CoAL launches A$126.4m competing bid for Universal Coal
PERTH (miningweekly.com) – South Africa-focused coal miner Universal Coal on Thursday revealed that Coal of Africa (CoAL) is the suitor offering a competing bid to that of IchorCoal.
CoAL has formally launched its takeover offer, which values Universal at about A$126.4-million.
CoAL CEO David Brown said on Thursday that the tie-up of Universal and CoAL would be a springboard to creating a “new coal mining force”.
The acquisition of Universal would provide CoAL with immediate coal production and cash flow, as well as a diversified portfolio of production, development and exploration projects with expected synergies to the existing CoAL business.
“The combination of Universal’s producing assets and CoAL’s development portfolio, coupled with the excellent shareholder support ensures that the merger, as a first of its kind in the South African coal industry, will not be the last,” commented Brown.
CoAL is offering 20c in cash and one of its own shares, or subject to eligibility under applicable securities laws, a nonconverting secured loan note worth 25c each for each share held in Universal. Eligible shareholders could also elect to receive a combination of cash and share consideration and loan notes.

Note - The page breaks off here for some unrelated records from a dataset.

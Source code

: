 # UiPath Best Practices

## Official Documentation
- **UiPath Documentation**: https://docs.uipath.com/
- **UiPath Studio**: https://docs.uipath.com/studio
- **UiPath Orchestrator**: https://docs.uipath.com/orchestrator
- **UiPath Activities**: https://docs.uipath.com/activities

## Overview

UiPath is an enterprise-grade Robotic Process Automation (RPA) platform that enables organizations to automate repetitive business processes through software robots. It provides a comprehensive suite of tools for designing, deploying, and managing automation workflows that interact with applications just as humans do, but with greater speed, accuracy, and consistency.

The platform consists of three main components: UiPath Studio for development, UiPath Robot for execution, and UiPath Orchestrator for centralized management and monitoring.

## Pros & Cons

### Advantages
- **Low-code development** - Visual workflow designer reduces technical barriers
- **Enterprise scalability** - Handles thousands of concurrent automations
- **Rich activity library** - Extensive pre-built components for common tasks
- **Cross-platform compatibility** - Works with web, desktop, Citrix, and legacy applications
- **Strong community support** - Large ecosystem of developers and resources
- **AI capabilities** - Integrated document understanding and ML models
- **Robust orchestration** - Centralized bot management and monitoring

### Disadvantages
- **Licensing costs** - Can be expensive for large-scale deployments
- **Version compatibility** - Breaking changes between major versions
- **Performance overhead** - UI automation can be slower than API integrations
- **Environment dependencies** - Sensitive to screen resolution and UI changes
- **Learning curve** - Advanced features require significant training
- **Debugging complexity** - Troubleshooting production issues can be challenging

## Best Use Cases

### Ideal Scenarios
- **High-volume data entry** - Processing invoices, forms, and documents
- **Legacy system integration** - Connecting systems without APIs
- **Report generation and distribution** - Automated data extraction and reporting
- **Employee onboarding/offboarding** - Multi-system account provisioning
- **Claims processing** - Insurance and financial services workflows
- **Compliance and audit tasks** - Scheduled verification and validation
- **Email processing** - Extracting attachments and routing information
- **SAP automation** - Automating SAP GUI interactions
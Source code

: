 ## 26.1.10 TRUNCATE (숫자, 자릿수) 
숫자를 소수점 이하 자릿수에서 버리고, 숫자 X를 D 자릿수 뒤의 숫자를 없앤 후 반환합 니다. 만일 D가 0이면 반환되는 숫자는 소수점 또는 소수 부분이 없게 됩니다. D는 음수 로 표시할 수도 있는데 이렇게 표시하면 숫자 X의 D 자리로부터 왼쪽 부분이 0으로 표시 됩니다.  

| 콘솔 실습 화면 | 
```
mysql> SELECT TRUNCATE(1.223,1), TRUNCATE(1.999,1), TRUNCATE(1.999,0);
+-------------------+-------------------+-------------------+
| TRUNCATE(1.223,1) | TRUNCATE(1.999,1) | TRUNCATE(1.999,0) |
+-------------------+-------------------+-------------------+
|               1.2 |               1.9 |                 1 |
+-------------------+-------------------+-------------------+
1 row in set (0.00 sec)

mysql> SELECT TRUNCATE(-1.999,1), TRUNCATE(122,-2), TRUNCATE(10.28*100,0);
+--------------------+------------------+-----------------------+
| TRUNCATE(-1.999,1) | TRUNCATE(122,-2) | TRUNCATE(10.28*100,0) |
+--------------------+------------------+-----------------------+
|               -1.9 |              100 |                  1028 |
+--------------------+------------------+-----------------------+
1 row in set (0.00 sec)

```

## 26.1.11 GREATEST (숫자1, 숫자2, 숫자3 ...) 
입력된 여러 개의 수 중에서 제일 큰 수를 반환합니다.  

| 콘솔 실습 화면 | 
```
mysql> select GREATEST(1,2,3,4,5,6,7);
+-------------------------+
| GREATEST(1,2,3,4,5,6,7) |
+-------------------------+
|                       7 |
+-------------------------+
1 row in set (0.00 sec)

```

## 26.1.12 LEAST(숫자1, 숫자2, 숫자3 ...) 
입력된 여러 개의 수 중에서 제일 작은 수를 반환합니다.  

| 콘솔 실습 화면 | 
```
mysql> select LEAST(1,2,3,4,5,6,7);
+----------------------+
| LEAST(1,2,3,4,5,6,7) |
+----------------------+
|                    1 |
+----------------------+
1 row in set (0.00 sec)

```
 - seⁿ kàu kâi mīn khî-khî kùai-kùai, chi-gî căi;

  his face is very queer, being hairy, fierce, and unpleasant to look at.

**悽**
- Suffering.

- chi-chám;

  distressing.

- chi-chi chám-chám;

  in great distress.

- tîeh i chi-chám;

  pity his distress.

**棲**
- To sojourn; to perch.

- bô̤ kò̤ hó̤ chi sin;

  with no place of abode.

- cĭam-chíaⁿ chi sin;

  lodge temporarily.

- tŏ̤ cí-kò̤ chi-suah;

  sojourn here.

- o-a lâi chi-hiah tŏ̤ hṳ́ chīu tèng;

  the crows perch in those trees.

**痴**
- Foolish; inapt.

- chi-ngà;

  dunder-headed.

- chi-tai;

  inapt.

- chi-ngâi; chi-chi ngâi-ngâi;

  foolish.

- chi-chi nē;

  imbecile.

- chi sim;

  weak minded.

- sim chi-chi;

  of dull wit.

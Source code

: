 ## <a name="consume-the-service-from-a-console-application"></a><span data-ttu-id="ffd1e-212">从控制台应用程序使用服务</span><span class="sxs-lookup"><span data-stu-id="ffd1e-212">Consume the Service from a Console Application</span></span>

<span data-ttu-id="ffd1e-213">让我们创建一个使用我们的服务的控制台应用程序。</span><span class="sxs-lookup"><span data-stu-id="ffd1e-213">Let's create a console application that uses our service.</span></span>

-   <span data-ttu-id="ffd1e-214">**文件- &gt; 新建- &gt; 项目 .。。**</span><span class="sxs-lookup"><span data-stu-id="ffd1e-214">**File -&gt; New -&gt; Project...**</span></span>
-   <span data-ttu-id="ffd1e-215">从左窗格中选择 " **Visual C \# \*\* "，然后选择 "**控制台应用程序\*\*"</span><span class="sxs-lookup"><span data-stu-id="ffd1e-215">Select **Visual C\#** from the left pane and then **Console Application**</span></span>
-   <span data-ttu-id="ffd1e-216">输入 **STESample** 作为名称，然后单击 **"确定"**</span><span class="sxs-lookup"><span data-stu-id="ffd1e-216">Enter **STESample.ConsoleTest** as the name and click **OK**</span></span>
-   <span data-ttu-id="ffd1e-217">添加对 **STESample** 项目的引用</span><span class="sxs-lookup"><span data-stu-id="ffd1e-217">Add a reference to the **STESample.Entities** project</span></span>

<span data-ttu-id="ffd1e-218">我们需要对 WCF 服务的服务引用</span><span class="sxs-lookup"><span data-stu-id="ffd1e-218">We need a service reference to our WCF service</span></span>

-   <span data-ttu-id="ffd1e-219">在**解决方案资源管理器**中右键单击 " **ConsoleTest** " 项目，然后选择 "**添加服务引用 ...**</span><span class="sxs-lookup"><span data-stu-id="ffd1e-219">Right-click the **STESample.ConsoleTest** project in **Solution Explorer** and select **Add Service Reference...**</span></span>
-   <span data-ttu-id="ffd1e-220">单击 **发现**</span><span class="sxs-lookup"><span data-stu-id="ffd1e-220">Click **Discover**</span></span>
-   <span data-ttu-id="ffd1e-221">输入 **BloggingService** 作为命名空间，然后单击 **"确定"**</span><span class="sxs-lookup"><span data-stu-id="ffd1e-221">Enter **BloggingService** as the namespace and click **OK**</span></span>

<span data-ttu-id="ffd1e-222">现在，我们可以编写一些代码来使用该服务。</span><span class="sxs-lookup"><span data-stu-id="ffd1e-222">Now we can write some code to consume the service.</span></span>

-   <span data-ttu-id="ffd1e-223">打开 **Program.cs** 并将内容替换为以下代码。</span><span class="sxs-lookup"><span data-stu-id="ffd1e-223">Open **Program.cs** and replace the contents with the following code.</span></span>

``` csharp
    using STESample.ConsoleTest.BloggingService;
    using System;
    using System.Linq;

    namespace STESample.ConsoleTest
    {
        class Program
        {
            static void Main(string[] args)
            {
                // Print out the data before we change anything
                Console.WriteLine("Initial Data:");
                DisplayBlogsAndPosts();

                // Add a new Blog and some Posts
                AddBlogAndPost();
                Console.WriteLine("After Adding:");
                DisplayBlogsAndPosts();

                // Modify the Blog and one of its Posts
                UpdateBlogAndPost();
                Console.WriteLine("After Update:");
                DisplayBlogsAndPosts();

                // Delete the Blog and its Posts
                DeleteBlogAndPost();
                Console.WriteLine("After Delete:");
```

Restricted Universal shareholders would not be entitled to participate in the cash and share offer, but would instead be entitled to receive 25c a share in cash for their holding in Universal, or a non-converting secured loan note to the same value.
In a joint statement, Universal said that the cash and share offer provided shareholders with the opportunity to participate in the growth of the combined group with cash generative assets, including CoAL’s flagship Makhado project, in South Africa’s Limpopo.
“This is a compelling offer that immediately crystallises value for our shareholders, yet allows shareholders to retain exposure to the new consolidated group. Looking ahead, we see exciting times for the merged group,” Universal CEO Tony Weber said.
As the acquisition would constitute a reverse takeover as defined by the Aim rules, CoAL would require shareholder approval for the transaction.
In addition, the transaction would also be subject to a number of other conditions, including a minimum 50% acceptance condition and South African regulatory approval.
CoAL had already received signed statements of intent to accept the offer from a number of Universal shareholders, which jointly own about 40.1% of the company.
Meanwhile, Universal shareholder IchorCoal had extended its own takeover offer for Universal Coal from December 3 to December 23.
Universal had consistently rejected a takeover offer from IchorCoal, which was offering shareholders A$0.16 a share in cash.